**What you will do:** Show the lines of the material that contain the word "wird".

**Source information:**
+ + +
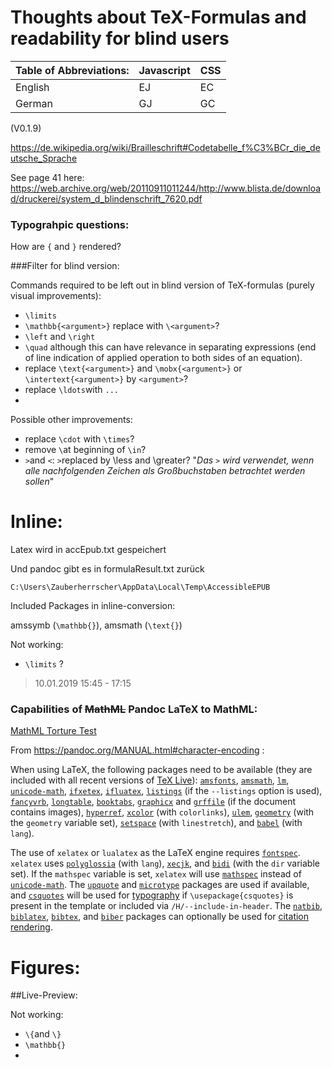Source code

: # Thoughts about TeX-Formulas and readability for blind users

| Table of Abbreviations: | Javascript | CSS  |
| ----------------------- | ---------- | ---- |
| English                 | EJ         | EC   |
| German                  | GJ         | GC   |

(V0.1.9)



https://de.wikipedia.org/wiki/Brailleschrift#Codetabelle_f%C3%BCr_die_deutsche_Sprache

See page 41 here:  https://web.archive.org/web/20110911011244/http://www.blista.de/download/druckerei/system_d_blindenschrift_7620.pdf



### Typograhpic questions:

How are `{` and `}` rendered?



###Filter for blind version:

Commands required to be left out in blind version of TeX-formulas (purely visual improvements):

- `\limits`
- `\mathbb{<argument>}` replace with `\<argument>`?
- `\left` and `\right` 
- `\quad` although this can have relevance in separating expressions (end of line indication of applied operation to both sides of an equation).
- replace `\text{<argument>}` and `\mobx{<argument>}` or `\intertext{<argument>}` by `<argument>`?
- replace `\ldots`with `...`
- 



Possible other improvements:

- replace `\cdot` with `\times`?
- remove `\`at beginning of `\in`?
- `>`and `<`: `>`replaced by \less and \greater? "*Das `>` wird verwendet, wenn alle nachfolgenden Zeichen als Großbuchstaben betrachtet werden sollen*"



# Inline:

Latex wird in accEpub.txt gespeichert

Und pandoc gibt es in formulaResult.txt zurück

`C:\Users\Zauberherrscher\AppData\Local\Temp\AccessibleEPUB`



Included Packages in inline-conversion:

amssymb (`\mathbb{}`), amsmath (`\text{}`)



Not working:

- `\limits` ?



> 10.01.2019 15:45 - 17:15

### Capabilities of ~~MathML~~ Pandoc LaTeX to MathML:

[MathML Torture Test](https://mdn.mozillademos.org/en-US/docs/Mozilla/MathML_Project/MathML_Torture_Test$samples/MathML_Torture_Test?revision=1449367)



From https://pandoc.org/MANUAL.html#character-encoding :

When using LaTeX, the following packages need to be available (they are included with all recent versions of [TeX Live](http://www.tug.org/texlive/)): [`amsfonts`](https://ctan.org/pkg/amsfonts), [`amsmath`](https://ctan.org/pkg/amsmath), [`lm`](https://ctan.org/pkg/lm), [`unicode-math`](https://ctan.org/pkg/unicode-math), [`ifxetex`](https://ctan.org/pkg/ifxetex), [`ifluatex`](https://ctan.org/pkg/ifluatex), [`listings`](https://ctan.org/pkg/listings) (if the `--listings` option is used), [`fancyvrb`](https://ctan.org/pkg/fancyvrb), [`longtable`](https://ctan.org/pkg/longtable), [`booktabs`](https://ctan.org/pkg/booktabs), [`graphicx`](https://ctan.org/pkg/graphicx) and [`grffile`](https://ctan.org/pkg/grffile) (if the document contains images), [`hyperref`](https://ctan.org/pkg/hyperref), [`xcolor`](https://ctan.org/pkg/xcolor) (with `colorlinks`), [`ulem`](https://ctan.org/pkg/ulem), [`geometry`](https://ctan.org/pkg/geometry) (with the `geometry` variable set), [`setspace`](https://ctan.org/pkg/setspace) (with `linestretch`), and [`babel`](https://ctan.org/pkg/babel) (with `lang`).

The use of `xelatex` or `lualatex` as the LaTeX engine requires [`fontspec`](https://ctan.org/pkg/fontspec). `xelatex` uses [`polyglossia`](https://ctan.org/pkg/polyglossia) (with `lang`), [`xecjk`](https://ctan.org/pkg/xecjk), and [`bidi`](https://ctan.org/pkg/bidi) (with the `dir` variable set). If the `mathspec` variable is set, `xelatex` will use [`mathspec`](https://ctan.org/pkg/mathspec) instead of [`unicode-math`](https://ctan.org/pkg/unicode-math). The [`upquote`](https://ctan.org/pkg/upquote) and [`microtype`](https://ctan.org/pkg/microtype) packages are used if available, and [`csquotes`](https://ctan.org/pkg/csquotes) will be used for [typography](https://pandoc.org/MANUAL.html#typography) if `\usepackage{csquotes}` is present in the template or included via `/H/--include-in-header`. The [`natbib`](https://ctan.org/pkg/natbib), [`biblatex`](https://ctan.org/pkg/biblatex), [`bibtex`](https://ctan.org/pkg/bibtex), and [`biber`](https://ctan.org/pkg/biber) packages can optionally be used for [citation rendering](https://pandoc.org/MANUAL.html#citation-rendering).





# Figures:

##Live-Preview:

Not working:

- `\{`and `\}`
- `\mathbb{}`
-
+ + +
**Exercise result:**
- `>`and `<`: `>`replaced by \less and \greater? "*Das `>` wird verwendet, wenn alle nachfolgenden Zeichen als Großbuchstaben betrachtet werden sollen*"
Latex wird in accEpub.txt gespeichert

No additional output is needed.